[Stored entries]
[Start of Attachment]
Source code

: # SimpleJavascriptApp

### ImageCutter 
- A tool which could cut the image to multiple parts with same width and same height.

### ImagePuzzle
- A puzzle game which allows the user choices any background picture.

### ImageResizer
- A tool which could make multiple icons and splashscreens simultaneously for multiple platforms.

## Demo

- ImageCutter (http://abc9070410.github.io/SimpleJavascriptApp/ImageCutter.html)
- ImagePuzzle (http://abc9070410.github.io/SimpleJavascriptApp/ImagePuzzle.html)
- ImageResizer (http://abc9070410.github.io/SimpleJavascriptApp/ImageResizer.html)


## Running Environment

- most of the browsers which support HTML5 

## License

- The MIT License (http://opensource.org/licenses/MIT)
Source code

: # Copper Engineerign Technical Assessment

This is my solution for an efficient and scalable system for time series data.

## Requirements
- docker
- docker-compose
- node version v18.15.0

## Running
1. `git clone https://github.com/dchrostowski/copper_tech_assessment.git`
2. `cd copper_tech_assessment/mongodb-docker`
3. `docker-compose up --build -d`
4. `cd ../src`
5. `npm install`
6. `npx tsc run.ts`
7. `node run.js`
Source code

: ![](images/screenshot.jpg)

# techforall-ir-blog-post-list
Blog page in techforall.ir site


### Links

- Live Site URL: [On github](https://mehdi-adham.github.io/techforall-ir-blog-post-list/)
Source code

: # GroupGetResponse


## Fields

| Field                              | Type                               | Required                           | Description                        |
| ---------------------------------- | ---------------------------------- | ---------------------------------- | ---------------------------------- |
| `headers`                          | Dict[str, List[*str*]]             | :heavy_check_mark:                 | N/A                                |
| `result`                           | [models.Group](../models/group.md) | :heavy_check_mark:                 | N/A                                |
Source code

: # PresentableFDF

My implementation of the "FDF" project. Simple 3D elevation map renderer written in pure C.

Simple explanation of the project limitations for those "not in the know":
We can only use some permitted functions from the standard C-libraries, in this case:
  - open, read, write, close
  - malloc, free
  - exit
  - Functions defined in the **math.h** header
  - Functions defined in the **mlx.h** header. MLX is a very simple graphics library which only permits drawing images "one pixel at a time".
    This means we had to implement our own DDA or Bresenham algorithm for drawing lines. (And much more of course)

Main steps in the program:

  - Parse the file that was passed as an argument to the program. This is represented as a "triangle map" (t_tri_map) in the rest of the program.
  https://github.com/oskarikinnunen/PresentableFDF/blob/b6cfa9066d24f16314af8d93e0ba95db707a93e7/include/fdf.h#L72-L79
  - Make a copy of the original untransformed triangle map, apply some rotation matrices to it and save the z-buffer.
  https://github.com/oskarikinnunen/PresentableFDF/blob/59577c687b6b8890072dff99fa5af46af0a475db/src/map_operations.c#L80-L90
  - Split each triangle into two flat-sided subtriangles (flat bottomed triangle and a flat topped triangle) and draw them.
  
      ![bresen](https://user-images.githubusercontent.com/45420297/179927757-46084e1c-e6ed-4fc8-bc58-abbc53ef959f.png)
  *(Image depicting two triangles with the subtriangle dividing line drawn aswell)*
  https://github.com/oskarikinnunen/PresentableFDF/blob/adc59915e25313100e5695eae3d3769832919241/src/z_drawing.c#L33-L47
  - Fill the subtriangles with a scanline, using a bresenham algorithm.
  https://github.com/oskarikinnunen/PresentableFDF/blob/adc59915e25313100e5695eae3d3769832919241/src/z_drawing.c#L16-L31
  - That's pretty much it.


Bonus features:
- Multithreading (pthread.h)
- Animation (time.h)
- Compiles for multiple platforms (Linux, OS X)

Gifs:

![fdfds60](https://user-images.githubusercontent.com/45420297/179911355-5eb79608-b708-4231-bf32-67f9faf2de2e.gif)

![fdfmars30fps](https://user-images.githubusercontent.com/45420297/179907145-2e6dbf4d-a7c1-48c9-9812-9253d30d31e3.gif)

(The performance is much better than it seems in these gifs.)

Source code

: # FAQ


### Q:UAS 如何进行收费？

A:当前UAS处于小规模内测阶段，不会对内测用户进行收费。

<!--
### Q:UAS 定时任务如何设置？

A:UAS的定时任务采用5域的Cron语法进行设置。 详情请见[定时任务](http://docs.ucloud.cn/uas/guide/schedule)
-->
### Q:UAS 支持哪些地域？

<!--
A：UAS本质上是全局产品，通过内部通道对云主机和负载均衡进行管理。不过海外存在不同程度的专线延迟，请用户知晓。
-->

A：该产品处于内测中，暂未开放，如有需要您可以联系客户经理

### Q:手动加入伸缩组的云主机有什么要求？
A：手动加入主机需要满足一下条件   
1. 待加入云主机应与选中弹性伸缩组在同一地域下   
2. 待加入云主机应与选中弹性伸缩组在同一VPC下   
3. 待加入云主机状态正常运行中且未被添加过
[End of Attachment]
■ Exercise directions
Go back to the data above and please quote exactly, and only, the lines from the line with "- Fill the subtriangles" through its last line.

■ Answer section
  - Fill the subtriangles with a scanline, using a bresenham algorithm.
  https://github.com/oskarikinnunen/PresentableFDF/blob/adc59915e25313100e5695eae3d3769832919241/src/z_drawing.c#L16-L31
  - That's pretty much it.


Bonus features:
- Multithreading (pthread.h)
- Animation (time.h)
- Compiles for multiple platforms (Linux, OS X)

Gifs:

![fdfds60](https://user-images.githubusercontent.com/45420297/179911355-5eb79608-b708-4231-bf32-67f9faf2de2e.gif)

![fdfmars30fps](https://user-images.githubusercontent.com/45420297/179907145-2e6dbf4d-a7c1-48c9-9812-9253d30d31e3.gif)

(The performance is much better than it seems in these gifs.)

Source code

: # FAQ


### Q:UAS 如何进行收费？

A:当前UAS处于小规模内测阶段，不会对内测用户进行收费。

<!--
### Q:UAS 定时任务如何设置？

A:UAS的定时任务采用5域的Cron语法进行设置。 详情请见[定时任务](http://docs.ucloud.cn/uas/guide/schedule)
-->
### Q:UAS 支持哪些地域？

<!--
A：UAS本质上是全局产品，通过内部通道对云主机和负载均衡进行管理。不过海外存在不同程度的专线延迟，请用户知晓。
-->

A：该产品处于内测中，暂未开放，如有需要您可以联系客户经理

### Q:手动加入伸缩组的云主机有什么要求？
A：手动加入主机需要满足一下条件   
1. 待加入云主机应与选中弹性伸缩组在同一地域下   
2. 待加入云主机应与选中弹性伸缩组在同一VPC下   
3. 待加入云主机状态正常运行中且未被添加过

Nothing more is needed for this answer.